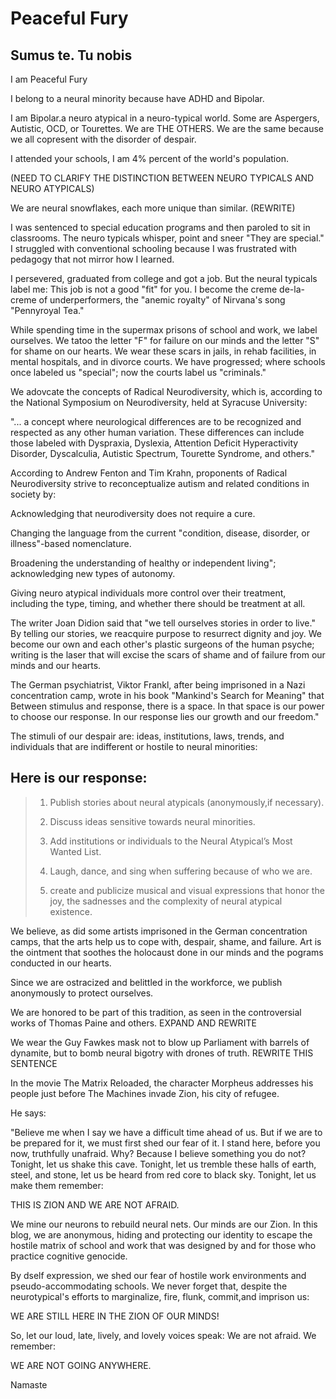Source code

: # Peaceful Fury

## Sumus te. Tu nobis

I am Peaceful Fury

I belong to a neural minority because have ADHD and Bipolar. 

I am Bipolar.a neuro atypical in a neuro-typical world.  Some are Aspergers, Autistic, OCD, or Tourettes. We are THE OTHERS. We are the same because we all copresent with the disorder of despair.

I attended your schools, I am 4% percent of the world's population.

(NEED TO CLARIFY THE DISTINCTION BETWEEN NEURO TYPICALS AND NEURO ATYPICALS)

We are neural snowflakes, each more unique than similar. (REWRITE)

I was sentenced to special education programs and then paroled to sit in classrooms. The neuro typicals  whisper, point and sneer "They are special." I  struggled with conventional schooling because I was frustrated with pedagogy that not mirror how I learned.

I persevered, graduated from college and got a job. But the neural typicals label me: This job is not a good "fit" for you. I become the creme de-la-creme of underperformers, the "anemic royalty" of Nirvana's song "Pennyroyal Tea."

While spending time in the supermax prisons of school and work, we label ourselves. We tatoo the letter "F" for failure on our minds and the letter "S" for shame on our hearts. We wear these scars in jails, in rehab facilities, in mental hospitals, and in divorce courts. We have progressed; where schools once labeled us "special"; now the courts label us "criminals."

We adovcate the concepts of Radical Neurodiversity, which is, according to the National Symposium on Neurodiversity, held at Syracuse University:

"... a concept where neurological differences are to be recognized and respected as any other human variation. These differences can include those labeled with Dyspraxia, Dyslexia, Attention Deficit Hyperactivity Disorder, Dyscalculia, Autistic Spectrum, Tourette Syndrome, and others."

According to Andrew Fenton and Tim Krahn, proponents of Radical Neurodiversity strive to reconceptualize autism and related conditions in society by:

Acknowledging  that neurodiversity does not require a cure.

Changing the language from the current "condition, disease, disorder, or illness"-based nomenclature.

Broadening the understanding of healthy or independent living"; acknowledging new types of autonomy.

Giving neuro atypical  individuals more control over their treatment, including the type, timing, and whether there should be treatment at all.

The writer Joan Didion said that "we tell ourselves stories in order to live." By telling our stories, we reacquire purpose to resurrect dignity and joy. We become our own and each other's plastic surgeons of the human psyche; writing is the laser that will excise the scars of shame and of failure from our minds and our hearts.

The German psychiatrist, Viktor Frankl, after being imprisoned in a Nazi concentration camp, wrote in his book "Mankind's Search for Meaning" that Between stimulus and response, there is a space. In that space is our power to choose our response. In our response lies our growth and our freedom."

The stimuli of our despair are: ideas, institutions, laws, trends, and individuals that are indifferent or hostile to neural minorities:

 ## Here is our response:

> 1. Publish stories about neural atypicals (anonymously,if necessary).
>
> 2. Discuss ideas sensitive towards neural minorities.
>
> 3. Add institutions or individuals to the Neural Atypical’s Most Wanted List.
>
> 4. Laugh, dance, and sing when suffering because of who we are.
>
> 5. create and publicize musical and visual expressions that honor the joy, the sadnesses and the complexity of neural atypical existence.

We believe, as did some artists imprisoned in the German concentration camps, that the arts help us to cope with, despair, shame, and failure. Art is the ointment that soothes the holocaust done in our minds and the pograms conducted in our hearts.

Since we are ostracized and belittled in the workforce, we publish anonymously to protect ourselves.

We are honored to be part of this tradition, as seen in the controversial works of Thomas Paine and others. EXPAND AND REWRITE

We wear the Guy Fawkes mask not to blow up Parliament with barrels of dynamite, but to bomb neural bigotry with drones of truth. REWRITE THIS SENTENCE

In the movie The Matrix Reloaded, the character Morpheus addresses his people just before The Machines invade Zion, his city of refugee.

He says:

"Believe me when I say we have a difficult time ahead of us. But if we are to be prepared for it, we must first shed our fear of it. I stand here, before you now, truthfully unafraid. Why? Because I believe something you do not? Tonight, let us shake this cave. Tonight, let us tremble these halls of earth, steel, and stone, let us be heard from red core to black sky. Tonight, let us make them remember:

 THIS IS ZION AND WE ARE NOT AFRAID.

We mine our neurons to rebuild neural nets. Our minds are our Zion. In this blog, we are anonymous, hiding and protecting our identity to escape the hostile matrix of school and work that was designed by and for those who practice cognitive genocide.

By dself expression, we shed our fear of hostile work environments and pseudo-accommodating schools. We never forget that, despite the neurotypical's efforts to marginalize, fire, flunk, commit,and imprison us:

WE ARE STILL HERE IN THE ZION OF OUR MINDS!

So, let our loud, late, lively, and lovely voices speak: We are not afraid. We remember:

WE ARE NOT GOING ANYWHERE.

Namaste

────────────────

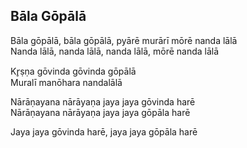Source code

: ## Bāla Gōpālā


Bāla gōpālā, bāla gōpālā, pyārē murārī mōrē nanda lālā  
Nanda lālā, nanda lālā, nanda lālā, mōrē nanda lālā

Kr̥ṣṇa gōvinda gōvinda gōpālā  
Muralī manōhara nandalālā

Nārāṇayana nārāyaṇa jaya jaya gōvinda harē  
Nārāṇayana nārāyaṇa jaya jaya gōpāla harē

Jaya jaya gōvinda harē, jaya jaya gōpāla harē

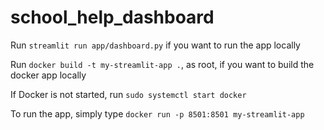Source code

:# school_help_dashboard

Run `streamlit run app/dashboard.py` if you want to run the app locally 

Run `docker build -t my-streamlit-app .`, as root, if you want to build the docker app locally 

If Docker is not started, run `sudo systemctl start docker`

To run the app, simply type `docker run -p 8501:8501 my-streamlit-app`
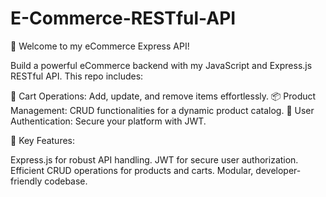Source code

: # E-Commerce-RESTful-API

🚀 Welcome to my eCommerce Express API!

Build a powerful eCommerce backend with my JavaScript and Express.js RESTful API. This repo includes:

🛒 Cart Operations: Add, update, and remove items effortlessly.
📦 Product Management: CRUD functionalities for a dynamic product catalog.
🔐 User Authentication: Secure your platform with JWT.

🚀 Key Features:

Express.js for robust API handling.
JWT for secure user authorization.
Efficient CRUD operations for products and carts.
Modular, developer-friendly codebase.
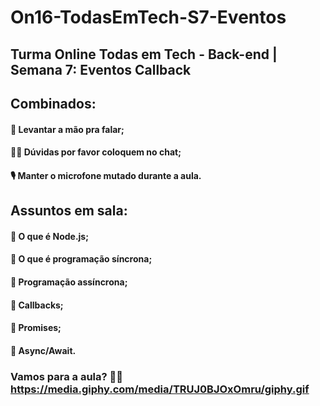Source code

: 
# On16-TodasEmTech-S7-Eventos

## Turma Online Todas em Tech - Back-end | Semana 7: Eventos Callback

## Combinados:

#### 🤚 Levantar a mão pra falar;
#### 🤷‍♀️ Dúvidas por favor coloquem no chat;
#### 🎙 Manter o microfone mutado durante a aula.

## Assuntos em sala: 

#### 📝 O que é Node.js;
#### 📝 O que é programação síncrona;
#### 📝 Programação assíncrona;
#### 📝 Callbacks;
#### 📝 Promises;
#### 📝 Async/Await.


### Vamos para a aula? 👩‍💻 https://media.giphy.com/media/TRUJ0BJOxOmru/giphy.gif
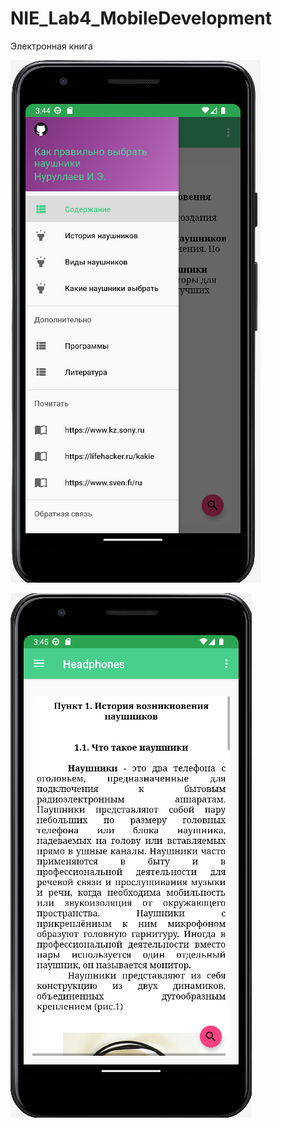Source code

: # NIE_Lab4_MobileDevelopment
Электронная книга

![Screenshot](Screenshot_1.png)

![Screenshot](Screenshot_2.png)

────────────────

**EXERCISE INSTRUCTIONS:**
Count every line of the data in which the word "CRUD" appears, and report only the total.

**SOLUTION TO THE PROBLEM:**
2